En el artículo del pasado domingo, escrito a raíz de la valiente declaración pública del exviceministro de Transporte de Colombia, Gabriel García Morales, quien reconoció responsablemente haber aceptado sobornos en el sonado caso Odebrecht, concluíamos con una reflexión en que hacíamos referencia al hecho de que tal vez la lección más importante que nos deja a todos tan triste episodio es una llamada de atención para que en cualquier circunstancia de la vida en que nos encontremos, pero, más aún, cuando ocupamos una posición de poder, de cualquier dimensión o magnitud, hemos de librar el combate permanente, con la ayuda imprescindible de Dios, para no ceder ante sus engañosos halagos de los que nadie está exento.
Ya los clásicos nos alertaban continuamente en torno al cuidado del alma, un término que en nuestros días se torna perentorio recuperar.
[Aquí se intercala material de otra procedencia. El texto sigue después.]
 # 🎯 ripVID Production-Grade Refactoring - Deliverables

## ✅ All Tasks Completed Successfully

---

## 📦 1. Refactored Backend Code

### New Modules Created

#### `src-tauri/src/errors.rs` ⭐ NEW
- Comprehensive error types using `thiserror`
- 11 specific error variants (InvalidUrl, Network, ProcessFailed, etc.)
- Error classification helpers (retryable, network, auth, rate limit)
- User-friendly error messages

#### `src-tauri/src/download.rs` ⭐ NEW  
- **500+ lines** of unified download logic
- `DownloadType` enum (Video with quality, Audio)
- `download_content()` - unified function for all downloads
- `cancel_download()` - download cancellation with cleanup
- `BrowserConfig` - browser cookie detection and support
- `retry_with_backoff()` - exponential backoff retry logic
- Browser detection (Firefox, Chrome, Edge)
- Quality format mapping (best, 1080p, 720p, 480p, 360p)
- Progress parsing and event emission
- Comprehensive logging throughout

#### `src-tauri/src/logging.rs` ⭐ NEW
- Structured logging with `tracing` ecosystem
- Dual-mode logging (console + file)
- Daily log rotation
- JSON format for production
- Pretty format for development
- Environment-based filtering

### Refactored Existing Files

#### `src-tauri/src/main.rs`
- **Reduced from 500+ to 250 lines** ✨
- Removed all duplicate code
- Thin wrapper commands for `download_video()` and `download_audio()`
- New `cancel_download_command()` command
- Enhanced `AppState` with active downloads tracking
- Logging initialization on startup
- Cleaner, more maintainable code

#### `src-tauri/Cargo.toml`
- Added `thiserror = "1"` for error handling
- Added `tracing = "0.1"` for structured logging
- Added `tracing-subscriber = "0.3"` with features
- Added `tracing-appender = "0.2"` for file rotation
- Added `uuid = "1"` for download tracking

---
Platón, por ejemplo, en su Apología de Sócrates, consignaba la siguiente exhortación: “Estoy intentando persuadirlos…, oh jóvenes y ancianos; no deben tener cuidado de sus cuerpos, ni de las riquezas, ni de ninguna otra cosa con mayor empeño que su alma, de modo que se vuelva buena lo más posible, insistiendo en que la virtud no nace de las riquezas, sino que de la misma virtud nacen las ri-quezas y todos los demás bienes para los hombres, sea en lo público o en lo privado”.
En la Primera Carta del Apóstol San Pedro se hace una referencia muy digna de atención en torno a la vigilancia interior: “Vivan con sobriedad y estén alerta. El diablo, vuestro enemigo, ronda como león rugiente buscando a quien devorar”. (1 Pe 5, 8-9).
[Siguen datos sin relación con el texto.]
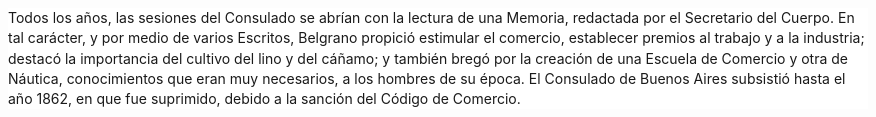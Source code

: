 Todos los años, las sesiones del Consulado se abrían con la lectura de una Memoria, redactada por el Secretario del Cuerpo. En tal carácter, y por medio de varios Escritos, Belgrano propició estimular el comercio, establecer premios al trabajo y a la industria; destacó la importancia del cultivo del lino y del cáñamo; y también bregó por la creación de una Escuela de Comercio y otra de Náutica, conocimientos que eran muy necesarios, a los hombres de su época. El Consulado de Buenos Aires subsistió hasta el año 1862, en que fue suprimido, debido a la sanción del Código de Comercio.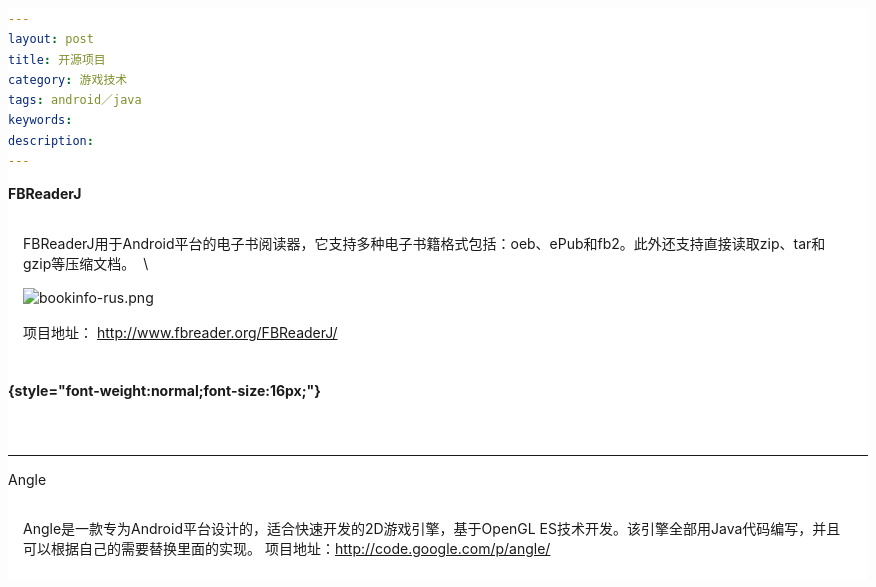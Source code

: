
 ```yaml
---
layout: post
title: 开源项目
category: 游戏技术
tags: android／java
keywords: 
description: 
---
```


<div class="d_left">

**FBReaderJ** 

</div>

<div class="d_left">

<div id="dictc_PWDECMEC1"
style="padding-right:15px;padding-left:15px;padding-bottom:5px;padding-top:1px;">

FBReaderJ用于Android平台的电子书阅读器，它支持多种电子书籍格式包括：oeb、ePub和fb2。此外还支持直接读取zip、tar和gzip等压缩文档。  \

![bookinfo-rus.png](http://www.open-open.com/projectimage/bookinfo-rus.png)
[](http://www.cnblogs.com/TerryBlog/admin/open274375.htm)[](http://www.fbreader.org/FBReaderJ/)[](http://www.cnblogs.com/TerryBlog/admin/open274375.htm)[](http://www.fbreader.org/FBReaderJ/) 

项目地址： <http://www.fbreader.org/FBReaderJ/>

</div>

####  {style="font-weight:normal;font-size:16px;"}

<div class="d_left">

 

------------------------------------------------------------------------

</div>

<div class="d_left">

Angle 

</div>

<div class="d_right">

</div>

<div id="dictc_PWDECMEC2"
style="padding-right:15px;padding-left:15px;padding-bottom:5px;padding-top:1px;">

Angle是一款专为Android平台设计的，适合快速开发的2D游戏引擎，基于OpenGL
ES技术开发。该引擎全部用Java代码编写，并且可以根据自己的需要替换里面的实现。
项目地址：<http://code.google.com/p/angle/>

</div>
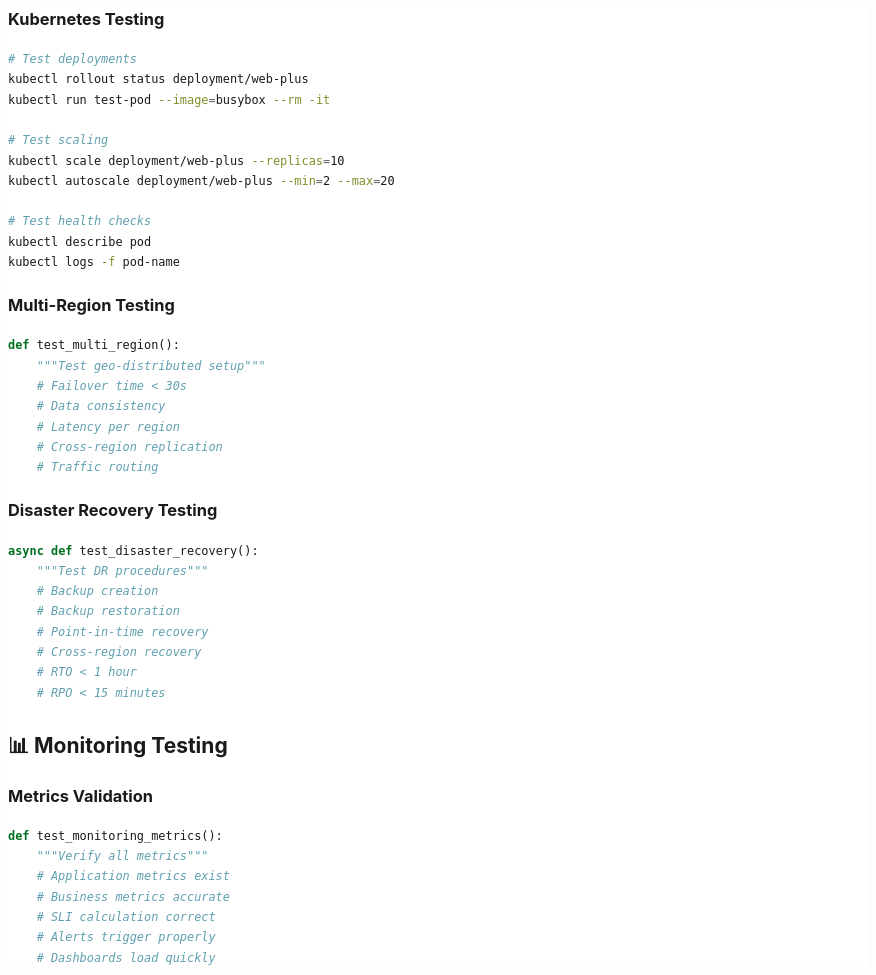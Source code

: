 ### Kubernetes Testing
```bash
# Test deployments
kubectl rollout status deployment/web-plus
kubectl run test-pod --image=busybox --rm -it

# Test scaling
kubectl scale deployment/web-plus --replicas=10
kubectl autoscale deployment/web-plus --min=2 --max=20

# Test health checks
kubectl describe pod
kubectl logs -f pod-name
```

### Multi-Region Testing
```python
def test_multi_region():
    """Test geo-distributed setup"""
    # Failover time < 30s
    # Data consistency
    # Latency per region
    # Cross-region replication
    # Traffic routing
```

### Disaster Recovery Testing
```python
async def test_disaster_recovery():
    """Test DR procedures"""
    # Backup creation
    # Backup restoration
    # Point-in-time recovery
    # Cross-region recovery
    # RTO < 1 hour
    # RPO < 15 minutes
```

## 📊 Monitoring Testing

### Metrics Validation
```python
def test_monitoring_metrics():
    """Verify all metrics"""
    # Application metrics exist
    # Business metrics accurate
    # SLI calculation correct
    # Alerts trigger properly
    # Dashboards load quickly
```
El siempre bien recordado Cardenal Carlo Martini, quien fue Arzobispo de Milán, en una hermosa meditación en torno a este texto lo relacionaba con la expresión cada vez más frecuente en el ser humano contemporáneo de “no tengo tiempo”, es decir, no se dedica tiempo al cuidado de sí como tampoco al cuidado de la relación con Dios, lo cual, por vía de consecuencia, conlleva la instauración del desorden en las relaciones que el ser humano configura con sus semejantes y con todas las cosas.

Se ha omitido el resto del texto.